# Painting Acc. Parts (Wiper Arms, Hood Latch, Alternator, Misc. Brackets)



## dogginfox (Feb 23, 2008)

I am in the tear down stage of my Fox rebuild, I have been removing parts one by one and removing rust with a brass brush and now I want to paint them to prevent future rust. I bought a can of Rustoleum Auto Primer http://www.rustoleum.com/CBGProduct.asp?pid=11 and have a few parts primed until I decide on the final colors. 
I was just wondering if there was a special primer I should be using or if the Rustoleum will work.


----------



## where_2 (Jul 21, 2003)

*Re: Painting Acc.
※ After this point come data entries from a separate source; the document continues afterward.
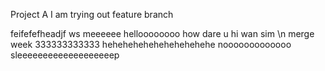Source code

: Project A
I am trying out feature branch

feifefefheadjf ws
meeeeee
helloooooooo
how dare u
hi wan sim
\n merge
week 333333333333
hehehehehehehehehehehe
nooooooooooooo
sleeeeeeeeeeeeeeeeeeep
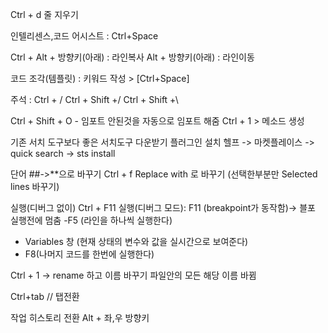 Ctrl + d 줄 지우기 


인텔리센스,코드 어시스트 : Ctrl+Space


Ctrl + Alt + 방향키(아래) : 라인복사
Alt + 방향키(아래) : 라인이동

코드 조각(템플릿) : 키워드 작성 > [Ctrl+Space]
 
 
 주석 : 	Ctrl + /
		Ctrl + Shift +/
	  	Ctrl + Shift +\

Ctrl + Shift + O  - 임포트 안된것을 자동으로 임포트 해줌 
Ctrl + 1 >  메소드 생성



기존 서치 도구보다 좋은 서치도구 다운받기 
플러그인 설치 헬프 -> 마켓플레이스 -> quick search -> sts install

단어 ##->**으로 바꾸기 Ctrl + f Replace with 로 바꾸기 (선택한부분만 Selected lines 바꾸기)




 실행(디버그 없이) Ctrl + F11 
 실행(디버그 모드): F11 (breakpoint가 동작함)-> 블포 실행전에 멈춤
-F5 (라인을 하나씩 실행한다)
- Variables 창 (현재 상태의 변수와 값을 실시간으로 보여준다)
- F8(나머지 코드를 한번에 실행한다)


Ctrl + 1 -> rename 하고 이름 바꾸기 파일안의 모든 해당 이름 바뀜


Ctrl+tab // 탭전환

작업 히스토리 전환 
Alt + 좌,우 방향키 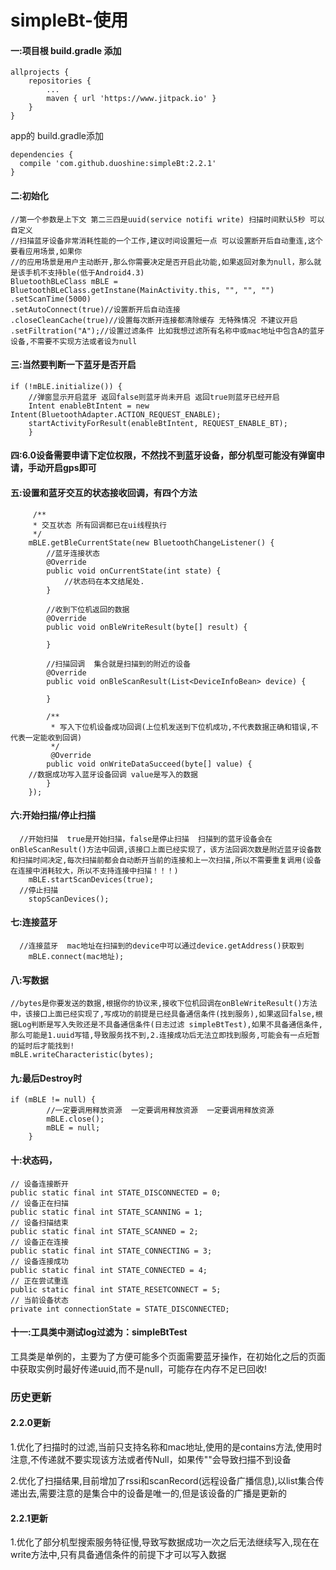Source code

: # simpleBt-使用
#### 一:项目根 build.gradle 添加

	allprojects {
		repositories {
			...
			maven { url 'https://www.jitpack.io' }
		}
	}
app的 build.gradle添加

	dependencies {
	  compile 'com.github.duoshine:simpleBt:2.2.1'
	}


#### 二:初始化
    //第一个参数是上下文 第二三四是uuid(service notifi write) 扫描时间默认5秒 可以自定义  
    //扫描蓝牙设备非常消耗性能的一个工作,建议时间设置短一点 可以设置断开后自动重连,这个要看应用场景,如果你
    //的应用场景是用户主动断开,那么你需要决定是否开启此功能,如果返回对象为null，那么就是该手机不支持ble(低于Android4.3)
    BluetoothBLeClass mBLE = BluetoothBLeClass.getInstane(MainActivity.this, "", "", "")
    .setScanTime(5000)
    .setAutoConnect(true)//设置断开后自动连接
    .closeCleanCache(true)//设置每次断开连接都清除缓存 无特殊情况 不建议开启
    .setFiltration("A");//设置过滤条件 比如我想过滤所有名称中或mac地址中包含A的蓝牙设备,不需要不实现方法或者设为null
#### 三:当然要判断一下蓝牙是否开启
    if (!mBLE.initialize()) {
        //弹窗显示开启蓝牙 返回false则蓝牙尚未开启 返回true则蓝牙已经开启
        Intent enableBtIntent = new Intent(BluetoothAdapter.ACTION_REQUEST_ENABLE);
        startActivityForResult(enableBtIntent, REQUEST_ENABLE_BT);
        }
#### 四:6.0设备需要申请下定位权限，不然找不到蓝牙设备，部分机型可能没有弹窗申请，手动开启gps即可
#### 五:设置和蓝牙交互的状态接收回调，有四个方法
    	 /**
         * 交互状态 所有回调都已在ui线程执行
         */
        mBLE.getBleCurrentState(new BluetoothChangeListener() {
            //蓝牙连接状态
            @Override
            public void onCurrentState(int state) {
            	//状态码在本文结尾处.
            }

            //收到下位机返回的数据
            @Override
            public void onBleWriteResult(byte[] result) {
			
            }

            //扫描回调  集合就是扫描到的附近的设备
            @Override
            public void onBleScanResult(List<DeviceInfoBean> device) {
            	
            }

            /**
             * 写入下位机设备成功回调(上位机发送到下位机成功,不代表数据正确和错误,不代表一定能收到回调)
             */
             @Override
            public void onWriteDataSucceed(byte[] value) {
		//数据成功写入蓝牙设备回调 value是写入的数据
            }
        });
#### 六:开始扫描/停止扫描
      //开始扫描  true是开始扫描，false是停止扫描  扫描到的蓝牙设备会在onBleScanResult()方法中回调,该接口上面已经实现了，该方法回调次数是附近蓝牙设备数和扫描时间决定,每次扫描前都会自动断开当前的连接和上一次扫描,所以不需要重复调用(设备在连接中消耗较大，所以不支持连接中扫描！！！)
        mBLE.startScanDevices(true);
      //停止扫描
        stopScanDevices();
#### 七:连接蓝牙
      //连接蓝牙  mac地址在扫描到的device中可以通过device.getAddress()获取到
        mBLE.connect(mac地址);
#### 八:写数据
    //bytes是你要发送的数据,根据你的协议来,接收下位机回调在onBleWriteResult()方法中，该接口上面已经实现了,写成功的前提是已经具备通信条件(找到服务),如果返回false,根据Log判断是写入失败还是不具备通信条件(日志过滤 simpleBtTest),如果不具备通信条件,那么可能是1.uuid写错,导致服务找不到,2.连接成功后无法立即找到服务,可能会有一点短暂的延时后才能找到!
    mBLE.writeCharacteristic(bytes);
#### 九:最后Destroy时
    if (mBLE != null) {
            //一定要调用释放资源  一定要调用释放资源  一定要调用释放资源
            mBLE.close();
            mBLE = null;
        }
#### 十:状态码，
    // 设备连接断开
    public static final int STATE_DISCONNECTED = 0;
    // 设备正在扫描
    public static final int STATE_SCANNING = 1;
    // 设备扫描结束
    public static final int STATE_SCANNED = 2;
    // 设备正在连接
    public static final int STATE_CONNECTING = 3;
    // 设备连接成功
    public static final int STATE_CONNECTED = 4;
    // 正在尝试重连
    public static final int STATE_RESETCONNECT = 5;
    // 当前设备状态
    private int connectionState = STATE_DISCONNECTED;

#### 十一:工具类中测试log过滤为：simpleBtTest
工具类是单例的，主要为了方便可能多个页面需要蓝牙操作，在初始化之后的页面中获取实例时最好传递uuid,而不是null，可能存在内存不足已回收!





### 历史更新

#### 2.2.0更新
1.优化了扫描时的过滤,当前只支持名称和mac地址,使用的是contains方法,使用时注意,不传递就不要实现该方法或者传Null，如果传""会导致扫描不到设备

2.优化了扫描结果,目前增加了rssi和scanRecord(远程设备广播信息),以list集合传递出去,需要注意的是集合中的设备是唯一的,但是该设备的广播是更新的

#### 2.2.1更新
1.优化了部分机型搜索服务特征慢,导致写数据成功一次之后无法继续写入,现在在write方法中,只有具备通信条件的前提下才可以写入数据

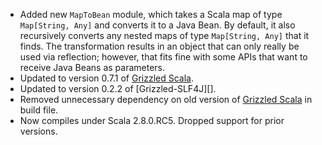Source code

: * Added new `MapToBean` module, which takes a Scala map of type
  `Map[String, Any]` and converts it to a Java Bean. By default, it also
  recursively converts any nested maps of type `Map[String, Any]` that it
  finds. The transformation results in an object that can only really be
  used via reflection; however, that fits fine with some APIs that want to
  receive Java Beans as parameters.
* Updated to version 0.7.1 of [Grizzled Scala][].
* Updated to version 0.2.2 of [Grizzled-SLF4J][].
* Removed unnecessary dependency on old version of [Grizzled Scala][] in
  build file.
* Now compiles under Scala 2.8.0.RC5. Dropped support for prior versions.

[SBT]: http://code.google.com/p/simple-build-tool
[Grizzled Scala]: http://bmc.github.com/grizzled-scala/
[Grizzled SLF4J]: http://bmc.github.com/grizzled-slf4j/
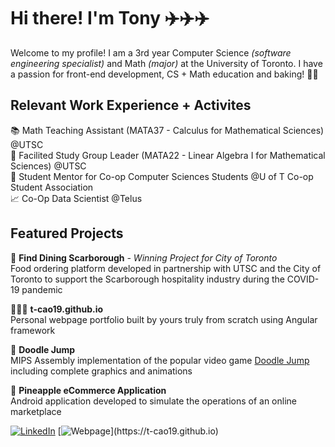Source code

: # Hi there! I'm Tony ✈️✈️✈️

Welcome to my profile! I am a 3rd year Computer Science *(software engineering specialist)* and Math *(major)* at the University of Toronto. I have a passion for front-end development, CS + Math education and baking! 🍰🍪

## Relevant Work Experience + Activites
📚 Math Teaching Assistant (MATA37 - Calculus for Mathematical Sciences) @UTSC    
📖 Facilited Study Group Leader (MATA22 - Linear Algebra I for Mathematical Sciences) @UTSC   
🔖 Student Mentor for Co-op Computer Sciences Students @U of T Co-op Student Association   
📈 Co-Op Data Scientist @Telus

## Featured Projects
🍜 **Find Dining Scarborough** *- Winning Project for City of Toronto*  
Food ordering platform developed in partnership with UTSC and the City of Toronto to support the Scarborough hospitality industry during the COVID-19 pandemic   
  
👨🏻‍💻 **t-cao19.github.io**   
Personal webpage portfolio built by yours truly from scratch using Angular framework   
   
📱 **Doodle Jump**   
MIPS Assembly implementation of the popular video game [Doodle Jump](https://poki.com/en/g/doodle-jump) including complete graphics and animations  
  
📲 **Pineapple eCommerce Application**  
Android application developed to simulate the operations of an online marketplace  
  
[![LinkedIn](https://img.shields.io/badge/LinkedIn-0077B5?style=for-the-badge&logo=linkedin&logoColor=white)](https://www.linkedin.com/in/tony-cao19/)
[![Webpage](https://img.shields.io/badge/angular%20-%23DD0031.svg?&style=for-the-badge&logo=angular&logoColor=white")](https://t-cao19.github.io)
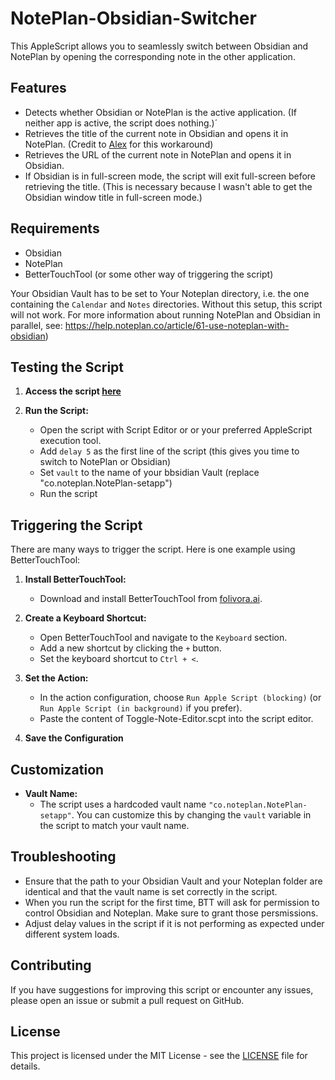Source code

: # NotePlan-Obsidian-Switcher
This AppleScript allows you to seamlessly switch between Obsidian and NotePlan by opening the corresponding note in the other application. 

## Features

- Detects whether Obsidian or NotePlan is the active application. (If neither app is active, the script does nothing.)´
- Retrieves the title of the current note in Obsidian and opens it in NotePlan. (Credit to [Alex](https://alexwlchan.net/2023/obsidian-open-note/) for this workaround) 
- Retrieves the URL of the current note in NotePlan and opens it in Obsidian.
- If Obsidian is in full-screen mode, the script will exit full-screen before retrieving the title. (This is necessary because I wasn't able to get the Obsidian window title in full-screen mode.)

## Requirements

- Obsidian
- NotePlan
- BetterTouchTool (or some other way of triggering the script)

Your Obsidian Vault has to be set to Your Noteplan directory, i.e. the one containing the `Calendar` and `Notes` directories. Without this setup, this script will not work. For more information about running NotePlan and Obsidian in parallel, see: https://help.noteplan.co/article/61-use-noteplan-with-obsidian)

## Testing the Script

1. **Access the script [here](https://github.com/tophee/Note-Editor-Switcher/blob/main/Toggle-Note-Editor.scpt)**

2. **Run the Script:**
   - Open the script with Script Editor or or your preferred AppleScript execution tool.
   - Add `delay 5` as the first line of the script (this gives you time to switch to NotePlan or Obsidian)
   - Set `vault` to the name of your bbsidian Vault (replace "co.noteplan.NotePlan-setapp")
   - Run the script 

## Triggering the Script

There are many ways to trigger the script. Here is one example using BetterTouchTool:

1. **Install BetterTouchTool:**
   - Download and install BetterTouchTool from [folivora.ai](https://folivora.ai/).

2. **Create a Keyboard Shortcut:**
   - Open BetterTouchTool and navigate to the `Keyboard` section.
   - Add a new shortcut by clicking the `+` button.
   - Set the keyboard shortcut to `Ctrl + <`.

3. **Set the Action:**
   - In the action configuration, choose `Run Apple Script (blocking)` (or `Run Apple Script (in background)` if you prefer).
   - Paste the content of Toggle-Note-Editor.scpt into the script editor.

4. **Save the Configuration**

## Customization

- **Vault Name:**
  - The script uses a hardcoded vault name `"co.noteplan.NotePlan-setapp"`. You can customize this by changing the `vault` variable in the script to match your vault name.

## Troubleshooting

- Ensure that the path to your Obsidian Vault and your Noteplan folder are identical and that the vault name is set correctly in the script. 
- When you run the script for the first time, BTT will ask for permission to control Obsidian and Noteplan. Make sure to grant those persmissions. 
- Adjust delay values in the script if it is not performing as expected under different system loads.

## Contributing

If you have suggestions for improving this script or encounter any issues, please open an issue or submit a pull request on GitHub.

## License

This project is licensed under the MIT License - see the [LICENSE](LICENSE) file for details.
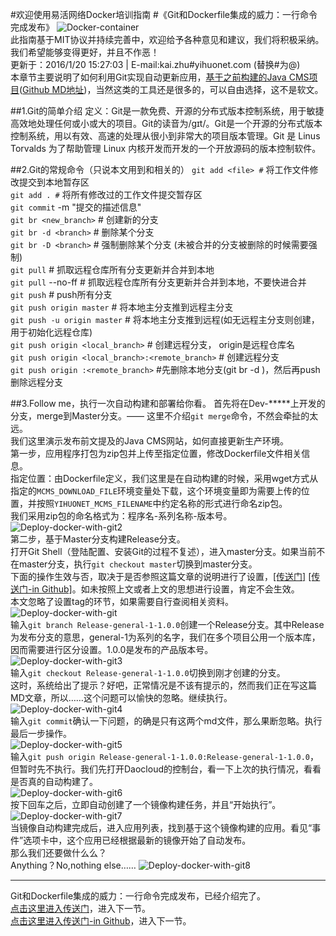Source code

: #欢迎使用易活网络Docker培训指南
#《Git和Dockerfile集成的威力：一行命令完成发布》
![Docker-container](http://a.oss.yihuonet.com/storage/Docker-container.png)      
此指南基于MIT协议并持续完善中，欢迎给予各种意见和建议，我们将积极采纳。我们希望能够变得更好，并且不作恶！     
更新于：2016/1/20 15:27:03  | E-mail:kai.zhu#yihuonet.com (替换#为@)    
本章节主要说明了如何利用Git实现自动更新应用，[基于之前构建的Java CMS项目](first-docker-deploy-automatic.html "[first-docker-deploy.html]")([Github MD地址](first-docker-deploy-automatic.md "[first-docker-deploy.md]"))，当然这类的工具还是很多的，可以自由选择，这不是软文。

##1.Git的简单介绍
定义：Git是一款免费、开源的分布式版本控制系统，用于敏捷高效地处理任何或小或大的项目。Git的读音为/gɪt/。Git是一个开源的分布式版本控制系统，用以有效、高速的处理从很小到非常大的项目版本管理。Git 是 Linus Torvalds 为了帮助管理 Linux 内核开发而开发的一个开放源码的版本控制软件。

##2.Git的常规命令（只说本文用到和相关的）
`git add <file> #`  将工作文件修改提交到本地暂存区    
`git add . #`  将所有修改过的工作文件提交暂存区    
`git commit`  -m "提交的描述信息"    
`git br <new_branch>`  # 创建新的分支    
`git br -d <branch>`  # 删除某个分支    
`git br -D <branch>`  # 强制删除某个分支 (未被合并的分支被删除的时候需要强制)    
`git pull`  # 抓取远程仓库所有分支更新并合并到本地    
`git pull`  --no-ff # 抓取远程仓库所有分支更新并合并到本地，不要快进合并    
`git push`  # push所有分支    
`git push origin master`  # 将本地主分支推到远程主分支    
`git push -u origin master`  # 将本地主分支推到远程(如无远程主分支则创建，用于初始化远程仓库)    
`git push origin <local_branch>`  # 创建远程分支， origin是远程仓库名    
`git push origin <local_branch>:<remote_branch>`  # 创建远程分支    
`git push origin :<remote_branch>`  #先删除本地分支(git br -d <branch>)，然后再push删除远程分支    

##3.Follow me，执行一次自动构建和部署给你看。
首先将在Dev-\*****上开发的分支，merge到Master分支。—— 这里不介绍`git merge`命令，不然会牵扯的太远。    
我们这里演示发布前文提及的Java CMS网站，如何直接更新生产环境。    
第一步，应用程序打包为zip包并上传至指定位置，修改Dockerfile文件相关信息。    
指定位置：由Dockerfile定义，我们这里是在自动构建的时候，采用wget方式从指定的`MCMS_DOWNLOAD_FILE`环境变量处下载，这个环境变量即为需要上传的位置，并按照`YIHUONET_MCMS_FILENAME`中约定名称的形式进行命名zip包。    
我们采用zip包的命名格式为：程序名-系列名称-版本号。
![Deploy-docker-with-git2](http://a.oss.yihuonet.com/storage/guide-book/Deploy-docker-with-git2.png)    
第二步，基于Master分支构建Release分支。    
打开Git Shell（登陆配置、安装Git的过程不复述），进入master分支。如果当前不在master分支，执行`git checkout master`切换到master分支。    
下面的操作生效与否，取决于是否参照这篇文章的说明进行了设置，[[传送门]](first-docker-deploy-automatic.html "[first-docker-deploy-automatic.html]") [[传送门-in Github]](first-docker-deploy-automatic.md "[first-docker-deploy-automatic.md]")。如未按照上文或者上文的思想进行设置，肯定不会生效。    
本文忽略了设置tag的环节，如果需要自行查阅相关资料。    
![Deploy-docker-with-git](http://a.oss.yihuonet.com/storage/guide-book/Deploy-docker-with-git.png)    
输入`git branch Release-general-1-1.0.0`创建一个Release分支。其中Release为发布分支的意思，general-1为系列的名字，我们在多个项目公用一个版本库，因而需要进行区分设置。1.0.0是发布的产品版本号。    
![Deploy-docker-with-git3](http://a.oss.yihuonet.com/storage/guide-book/Deploy-docker-with-git3.png)    
输入`git checkout Release-general-1-1.0.0`切换到刚才创建的分支。    
这时，系统给出了提示？好吧，正常情况是不该有提示的，然而我们正在写这篇MD文章，所以……这个问题可以愉快的忽略。继续执行。    
![Deploy-docker-with-git4](http://a.oss.yihuonet.com/storage/guide-book/Deploy-docker-with-git4.png)    
输入`git commit`确认一下问题，的确是只有这两个md文件，那么果断忽略。执行最后一步操作。    
![Deploy-docker-with-git5](http://a.oss.yihuonet.com/storage/guide-book/Deploy-docker-with-git5.png)    
输入`git push origin Release-general-1-1.0.0:Release-general-1-1.0.0`，但暂时先不执行。我们先打开Daocloud的控制台，看一下上次的执行情况，看看是否真的自动构建了。    
![Deploy-docker-with-git6](http://a.oss.yihuonet.com/storage/guide-book/Deploy-docker-with-git6.png)    
按下回车之后，立即自动创建了一个镜像构建任务，并且“开始执行”。    
![Deploy-docker-with-git7](http://a.oss.yihuonet.com/storage/guide-book/Deploy-docker-with-git7.png)    
当镜像自动构建完成后，进入应用列表，找到基于这个镜像构建的应用。看见“事件”选项卡中，这个应用已经根据最新的镜像开始了自动发布。    
那么我们还要做什么么？    
Anything？No,nothing else……
![Deploy-docker-with-git8](http://a.oss.yihuonet.com/storage/guide-book/Deploy-docker-with-git8.png)    

----------
    
Git和Dockerfile集成的威力：一行命令完成发布，已经介绍完了。    
[点击这里进入传送门](first-docker-deploy-automatic-git.html "[#]")，进入下一节。    
[点击这里进入传送门-in Github](first-docker-deploy-automatic-git.md "[#]")，进入下一节。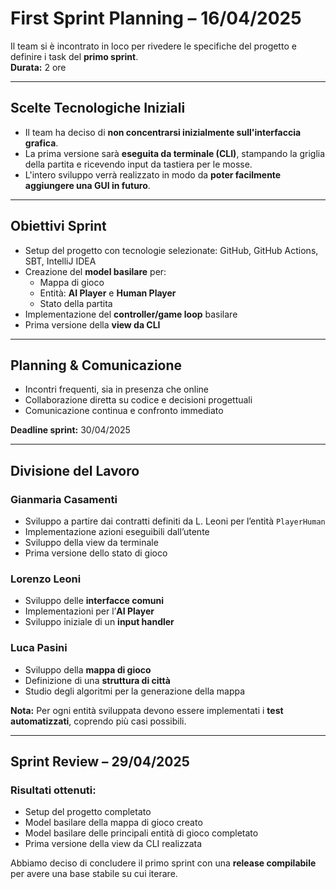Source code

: # First Sprint Planning – 16/04/2025

Il team si è incontrato in loco per rivedere le specifiche del progetto e 
definire i task del **primo sprint**.  
**Durata:** 2 ore

---

## Scelte Tecnologiche Iniziali

- Il team ha deciso di **non concentrarsi inizialmente sull'interfaccia grafica**.
- La prima versione sarà **eseguita da terminale (CLI)**, stampando la griglia della partita e ricevendo input da tastiera per le mosse.
- L'intero sviluppo verrà realizzato in modo da **poter facilmente aggiungere una GUI in futuro**.

---

## Obiettivi Sprint

- Setup del progetto con tecnologie selezionate: GitHub, GitHub Actions, SBT, IntelliJ IDEA
- Creazione del **model basilare** per:
    - Mappa di gioco
    - Entità: **AI Player** e **Human Player**
    - Stato della partita
- Implementazione del **controller/game loop** basilare
- Prima versione della **view da CLI**

---

## Planning & Comunicazione

- Incontri frequenti, sia in presenza che online
- Collaborazione diretta su codice e decisioni progettuali
- Comunicazione continua e confronto immediato

**Deadline sprint:** 30/04/2025

---

## Divisione del Lavoro

### Gianmaria Casamenti
- Sviluppo a partire dai contratti definiti da L. Leoni per l’entità `PlayerHuman`
- Implementazione azioni eseguibili dall’utente
- Sviluppo della view da terminale
- Prima versione dello stato di gioco

### Lorenzo Leoni
- Sviluppo delle **interfacce comuni**
- Implementazioni per l’**AI Player**
- Sviluppo iniziale di un **input handler**

### Luca Pasini
- Sviluppo della **mappa di gioco**
- Definizione di una **struttura di città**
- Studio degli algoritmi per la generazione della mappa

**Nota:** Per ogni entità sviluppata devono essere implementati i **test automatizzati**, coprendo più casi possibili.

---

## Sprint Review – 29/04/2025

### Risultati ottenuti:

- Setup del progetto completato
- Model basilare della mappa di gioco creato
- Model basilare delle principali entità di gioco completato
- Prima versione della view da CLI realizzata

Abbiamo deciso di concludere il primo sprint con una **release compilabile** per avere una base stabile su cui iterare.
Parts (dogginfox)*

Rustoleum works. When I refurbed my '80 Scirocco_S, I used Rustoleum flat black in a quart can, thinned and sprayed with an EL-Cheapo spray gun for an air compressor. I sprayed the mirrors, the bumpers, the window trim, the wiper arms... Anything that had rust, I would usually hit with a wire wheel, goop with some Naval Jelly (phosphoric acid, rust neutralizer), then prime and paint. With a couple of coats of Rustoleum, they were good for 5+ years in the South Florida sun...


----------



## VDub2625 (Jan 4, 2003)

*FV-QR*

I covered my brackets in POR-15 (sticks like glue to rust, not so good on the still-powdercoated surfaces but it looks ok), and covered that in a generic semigloss. Kinda wish I went matte though, to match the original powdercoat look.


----------



## markmarshowsky (Jun 26, 2008)

*Re: Painting Acc. Parts (dogginfox)*

rustoleum is the better of most rattle can paints. but auto paint supply stores will have some stuff that is better. ive been using a self etching trim paint called "trim black" from "sem" brand. it is about double in price but also comes in a rattle can and you can skip the primer step in most cases. the finish is satin and duplicates the factory finishes really well.


----------